Source texts of formatted documents

———

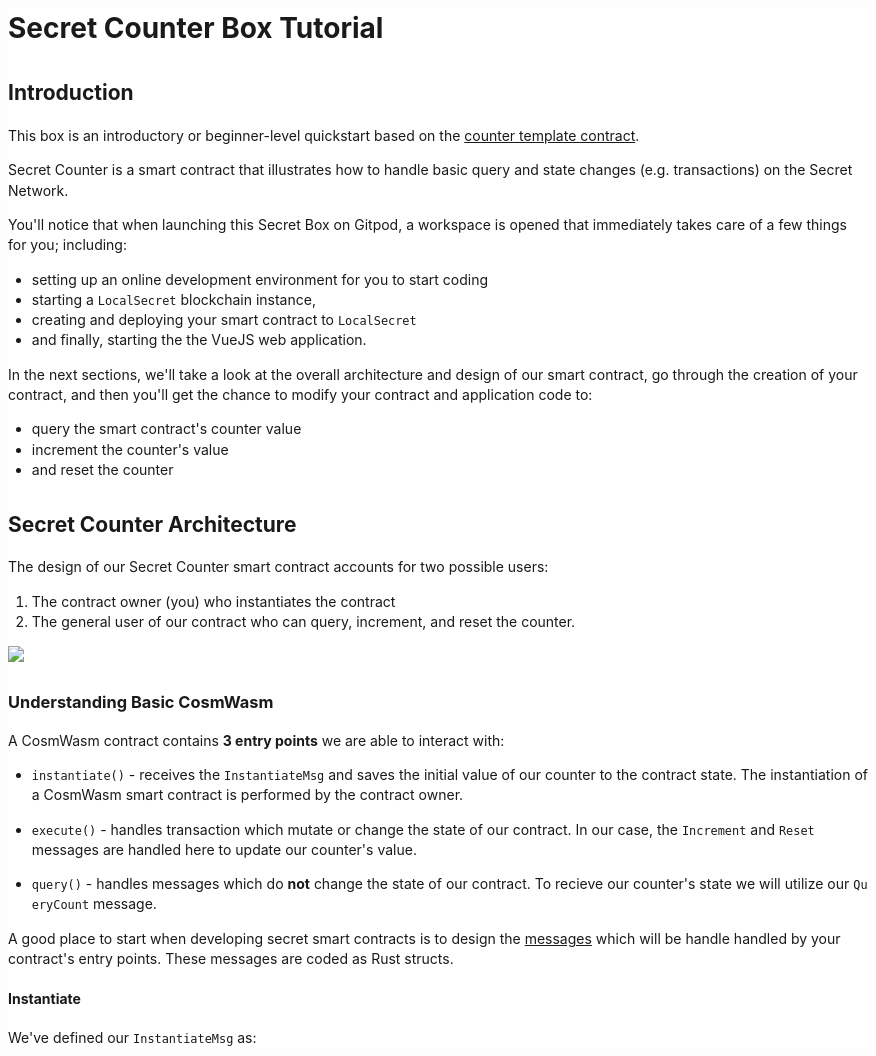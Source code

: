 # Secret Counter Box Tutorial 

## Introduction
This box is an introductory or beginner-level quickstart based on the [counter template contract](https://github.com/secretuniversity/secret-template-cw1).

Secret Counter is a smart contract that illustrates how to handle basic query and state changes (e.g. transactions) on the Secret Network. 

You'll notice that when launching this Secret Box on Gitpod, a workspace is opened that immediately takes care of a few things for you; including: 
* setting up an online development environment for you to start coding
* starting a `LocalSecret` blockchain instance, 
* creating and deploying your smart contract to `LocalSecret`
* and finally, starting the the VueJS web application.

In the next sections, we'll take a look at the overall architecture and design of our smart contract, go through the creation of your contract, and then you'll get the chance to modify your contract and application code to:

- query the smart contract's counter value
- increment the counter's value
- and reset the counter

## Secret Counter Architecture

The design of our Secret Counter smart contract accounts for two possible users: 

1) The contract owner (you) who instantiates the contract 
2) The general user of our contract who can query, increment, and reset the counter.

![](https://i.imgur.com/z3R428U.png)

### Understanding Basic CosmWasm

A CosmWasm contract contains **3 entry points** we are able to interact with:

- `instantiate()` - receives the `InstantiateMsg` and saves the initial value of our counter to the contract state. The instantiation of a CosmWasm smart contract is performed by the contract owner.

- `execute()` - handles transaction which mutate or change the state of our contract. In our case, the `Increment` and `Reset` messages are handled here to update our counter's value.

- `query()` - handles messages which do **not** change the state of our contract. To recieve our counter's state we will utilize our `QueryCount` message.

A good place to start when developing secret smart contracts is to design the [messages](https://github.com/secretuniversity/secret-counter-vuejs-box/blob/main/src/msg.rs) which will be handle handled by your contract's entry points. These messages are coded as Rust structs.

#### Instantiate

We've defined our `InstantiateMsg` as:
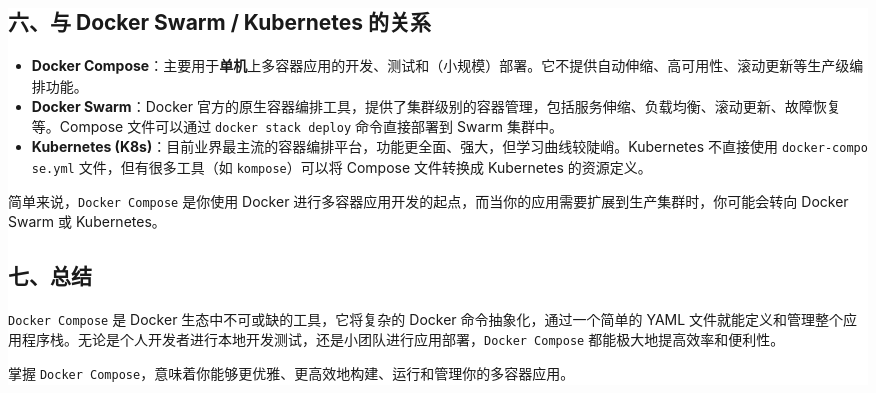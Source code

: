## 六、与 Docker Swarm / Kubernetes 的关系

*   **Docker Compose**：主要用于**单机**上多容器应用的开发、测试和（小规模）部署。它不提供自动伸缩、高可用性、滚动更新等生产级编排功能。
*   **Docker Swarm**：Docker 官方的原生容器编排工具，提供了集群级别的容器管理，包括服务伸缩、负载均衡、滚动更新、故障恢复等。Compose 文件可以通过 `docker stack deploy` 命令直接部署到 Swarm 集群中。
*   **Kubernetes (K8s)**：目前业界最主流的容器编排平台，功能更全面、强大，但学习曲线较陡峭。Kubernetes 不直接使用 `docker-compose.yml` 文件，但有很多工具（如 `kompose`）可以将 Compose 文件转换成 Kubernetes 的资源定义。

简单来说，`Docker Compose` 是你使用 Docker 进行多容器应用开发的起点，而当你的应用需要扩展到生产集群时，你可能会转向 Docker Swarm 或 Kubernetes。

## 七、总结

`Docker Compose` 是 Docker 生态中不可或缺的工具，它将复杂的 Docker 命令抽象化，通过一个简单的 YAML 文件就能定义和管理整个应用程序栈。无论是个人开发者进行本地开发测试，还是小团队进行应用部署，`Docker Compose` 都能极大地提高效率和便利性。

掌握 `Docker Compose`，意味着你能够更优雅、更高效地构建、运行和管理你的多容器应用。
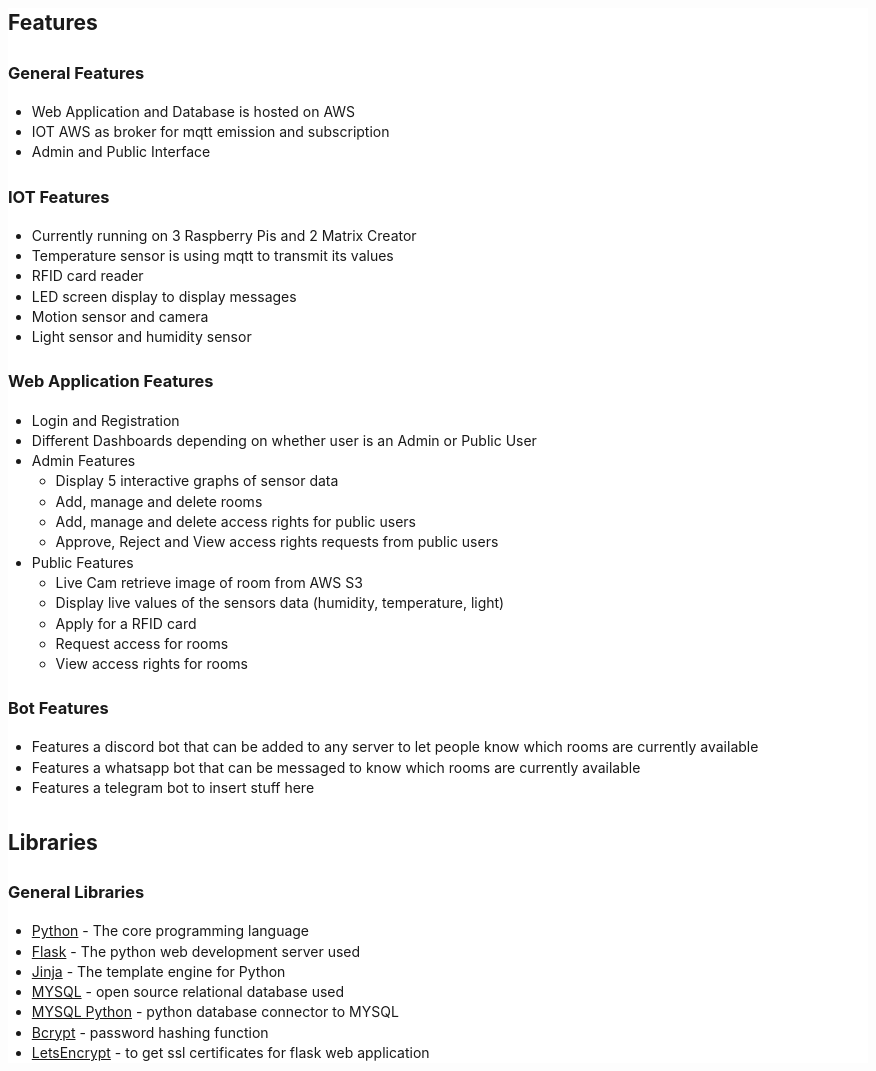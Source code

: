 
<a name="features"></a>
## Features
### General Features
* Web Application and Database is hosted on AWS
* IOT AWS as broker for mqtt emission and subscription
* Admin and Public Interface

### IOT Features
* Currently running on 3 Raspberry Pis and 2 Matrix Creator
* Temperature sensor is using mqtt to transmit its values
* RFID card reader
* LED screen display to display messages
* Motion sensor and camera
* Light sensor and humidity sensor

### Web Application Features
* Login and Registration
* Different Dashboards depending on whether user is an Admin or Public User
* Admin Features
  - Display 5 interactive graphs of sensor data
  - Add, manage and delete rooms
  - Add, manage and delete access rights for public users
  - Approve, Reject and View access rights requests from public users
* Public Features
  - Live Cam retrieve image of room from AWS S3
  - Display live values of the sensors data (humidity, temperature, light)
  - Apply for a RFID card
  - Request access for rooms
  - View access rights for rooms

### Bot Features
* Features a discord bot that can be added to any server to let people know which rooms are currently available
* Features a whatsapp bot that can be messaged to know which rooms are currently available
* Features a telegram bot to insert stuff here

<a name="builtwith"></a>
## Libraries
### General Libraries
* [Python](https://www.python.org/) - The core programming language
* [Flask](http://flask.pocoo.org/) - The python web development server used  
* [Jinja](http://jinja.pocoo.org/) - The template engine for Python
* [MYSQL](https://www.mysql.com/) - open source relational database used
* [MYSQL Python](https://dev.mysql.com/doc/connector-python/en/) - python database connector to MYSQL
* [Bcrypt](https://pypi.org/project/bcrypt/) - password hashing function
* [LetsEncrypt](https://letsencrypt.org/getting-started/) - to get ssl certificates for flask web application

———

◆ **PROBLEM DETAILS**
Only a number is wanted: how many lines above include "mqtt"?

◆ **EXERCISE RESPONSE**
2